Copy out the full data exactly as given; pictures should not be included.

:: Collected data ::

|---|

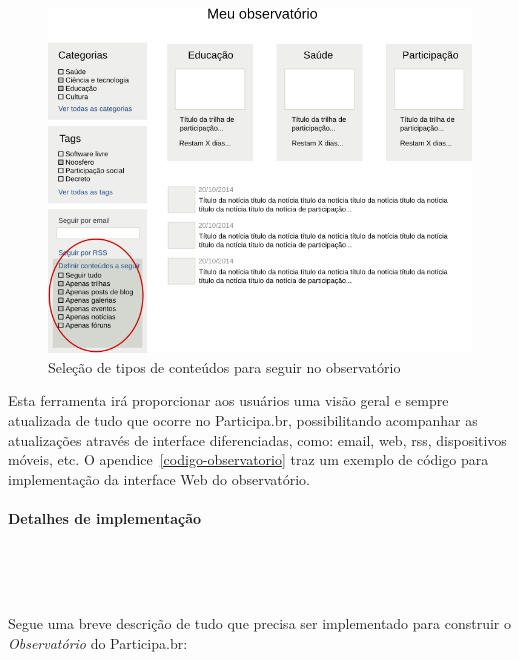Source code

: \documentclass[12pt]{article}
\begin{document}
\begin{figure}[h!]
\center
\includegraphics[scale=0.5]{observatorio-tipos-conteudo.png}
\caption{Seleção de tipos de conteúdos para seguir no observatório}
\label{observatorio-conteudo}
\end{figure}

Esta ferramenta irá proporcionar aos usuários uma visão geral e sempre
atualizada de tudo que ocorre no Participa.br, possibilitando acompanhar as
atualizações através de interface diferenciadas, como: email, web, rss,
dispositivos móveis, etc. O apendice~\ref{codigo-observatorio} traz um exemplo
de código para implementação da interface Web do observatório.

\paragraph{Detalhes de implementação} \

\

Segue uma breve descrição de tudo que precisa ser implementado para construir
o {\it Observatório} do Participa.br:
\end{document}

|---|

:: Task solution ::
Source code

: \documentclass[12pt]{article}
\begin{document}
\begin{figure}[h!]
\center
\includegraphics[scale=0.5]{observatorio-tipos-conteudo.png}
\caption{Seleção de tipos de conteúdos para seguir no observatório}
\label{observatorio-conteudo}
\end{figure}

Esta ferramenta irá proporcionar aos usuários uma visão geral e sempre
atualizada de tudo que ocorre no Participa.br, possibilitando acompanhar as
atualizações através de interface diferenciadas, como: email, web, rss,
dispositivos móveis, etc. O apendice~\ref{codigo-observatorio} traz um exemplo
de código para implementação da interface Web do observatório.

\paragraph{Detalhes de implementação} \

\

Segue uma breve descrição de tudo que precisa ser implementado para construir
o {\it Observatório} do Participa.br:
\end{document}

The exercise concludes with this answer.